SAP MaxDB is a relational DBMS offered by SAP AG. It’s a proven, stable product with a long “history” both in technological and in licensing terms. We got to know this tool in around 2005 when MaxDB was provided under an open-source (GPL) license and even, at version 7.5, available pre-packaged in Debian main. Things changed considerably ever since, the application now is offered exclusively by SAP again, provided “free-of-charge” as a community version for use with non-SAP applications and without any “official” SAP support. We still enjoy using this platform however, and meanwhile excellent enterprise-grade support is provided by 7P infolytics – for administrative questions and beyond. It’s safe to say they saved us more than once.
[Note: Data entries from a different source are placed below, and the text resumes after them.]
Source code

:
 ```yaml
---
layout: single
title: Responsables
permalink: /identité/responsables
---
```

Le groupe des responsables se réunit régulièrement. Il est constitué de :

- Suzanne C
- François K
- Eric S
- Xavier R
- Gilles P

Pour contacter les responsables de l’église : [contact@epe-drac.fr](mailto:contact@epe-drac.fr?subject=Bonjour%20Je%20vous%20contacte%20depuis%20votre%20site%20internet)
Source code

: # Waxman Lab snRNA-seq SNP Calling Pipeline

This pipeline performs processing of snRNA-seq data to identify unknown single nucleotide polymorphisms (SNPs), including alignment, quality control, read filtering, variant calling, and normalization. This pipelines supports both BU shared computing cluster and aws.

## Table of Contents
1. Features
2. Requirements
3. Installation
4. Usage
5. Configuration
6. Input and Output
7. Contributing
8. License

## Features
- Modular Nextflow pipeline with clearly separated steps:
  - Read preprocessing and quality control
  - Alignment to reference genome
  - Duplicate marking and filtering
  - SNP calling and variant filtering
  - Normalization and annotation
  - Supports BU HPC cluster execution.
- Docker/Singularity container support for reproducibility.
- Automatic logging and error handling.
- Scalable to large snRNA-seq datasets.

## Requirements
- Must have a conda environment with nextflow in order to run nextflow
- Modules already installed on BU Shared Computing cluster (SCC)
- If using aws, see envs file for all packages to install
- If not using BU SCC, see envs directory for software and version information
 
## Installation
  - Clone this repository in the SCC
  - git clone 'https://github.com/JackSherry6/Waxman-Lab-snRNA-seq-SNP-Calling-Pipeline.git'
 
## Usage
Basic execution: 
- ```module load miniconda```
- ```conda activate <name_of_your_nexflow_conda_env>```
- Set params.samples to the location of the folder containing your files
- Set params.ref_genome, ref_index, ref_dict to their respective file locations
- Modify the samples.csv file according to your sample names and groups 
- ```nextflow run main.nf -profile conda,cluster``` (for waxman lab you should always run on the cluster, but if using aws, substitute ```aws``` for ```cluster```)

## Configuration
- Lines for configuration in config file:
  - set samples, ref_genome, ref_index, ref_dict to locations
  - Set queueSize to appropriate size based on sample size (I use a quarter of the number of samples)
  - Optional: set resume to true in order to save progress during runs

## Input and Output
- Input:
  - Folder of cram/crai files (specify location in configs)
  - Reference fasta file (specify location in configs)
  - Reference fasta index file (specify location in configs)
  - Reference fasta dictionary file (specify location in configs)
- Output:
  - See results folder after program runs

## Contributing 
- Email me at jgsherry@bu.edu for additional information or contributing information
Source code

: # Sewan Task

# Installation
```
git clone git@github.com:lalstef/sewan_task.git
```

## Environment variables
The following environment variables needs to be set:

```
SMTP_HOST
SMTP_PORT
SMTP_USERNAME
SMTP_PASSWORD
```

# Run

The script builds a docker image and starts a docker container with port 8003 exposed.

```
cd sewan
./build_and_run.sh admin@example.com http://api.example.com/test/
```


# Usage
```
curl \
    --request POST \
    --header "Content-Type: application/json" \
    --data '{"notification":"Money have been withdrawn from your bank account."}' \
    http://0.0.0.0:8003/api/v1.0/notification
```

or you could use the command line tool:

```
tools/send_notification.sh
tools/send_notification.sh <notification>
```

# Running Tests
So at the moment we’re torn here: From one point of view, preferring open source software in our stack, current SAP MaxDB licensing is a difficult thing to deal with. Then again, changing relevant components in a grown software stack always is difficult, and even more so if talking about a core SQL database containing a significant amount of data and having a bunch of relevant applications tied to it. We’ll still have to live with it for a while, and in the meantime it should be handled as well as possible. This is where Docker comes in.
Local installation
To build a MaxDB Docker image, start out by installing plain SAP MaxDB on a Linux machine or VM. In our case we do have an archive of installer packages cached locally, anyone else can get a download here, which requires an SAP SDN login however.
Straight ahead:
- Download the Community Edition. Don’t let the “Trial Version” on the web page scare you away. Unzip this somewhere on your drive.
- Use the SDBINST text based installer to install the database to your machine. I don’t use the interactive installer but rather start SDBINST with all required parameters just like this:
./SDBINST -global_prog /opt/maxdb/sdb/globalprograms -global_data /opt/maxdb/sdb/globaldata -o root -g root -i MaxDB -path /opt/maxdb/MaxDB -description "maxdb install" -network_port 7200
There are two basic changes made, compared to a MaxDB default installation:
- All data installed by this process should go to /opt/maxdb/. This is not strictly required for building a Docker container but it eases things a bit.
- Owner (usually sdb) and group (usually sdba) are forced to be root. This is not nice and maybe not necessary but helps getting started.
By then, you should have a local MaxDB installation that should be able to run on your system. You so far don’t have any databases though, and you also don’t have a running container.
Building and running the container
… should be next. One of the annoying things about doing so for applications that don’t come packaged for any operating system distribution is that they possibly spread out files and data all across the local file system. By providing the install folders specified above, this is at least somewhat reduced to merely three file system resources you need. My build configuration can be found at github; you could start out just there:
- Clone or download the project folder. Unlike in virtually any other situation you should be root all the time.
- Copy and move the MaxDB installation data from your local file system to there, full paths included:
- /opt/maxdb – contains the actual database engine and all the files belonging to it
- /etc/opt/sdb – contains the MaxDB installation registry required by the runtime tools to find its resources
- /var/lib/sdb – resource mostly for the database servers shared memory handling
- Run docker build . -t local/maxdb in this folder.
At this point i quietly assume there is a running Docker installation available on your machine.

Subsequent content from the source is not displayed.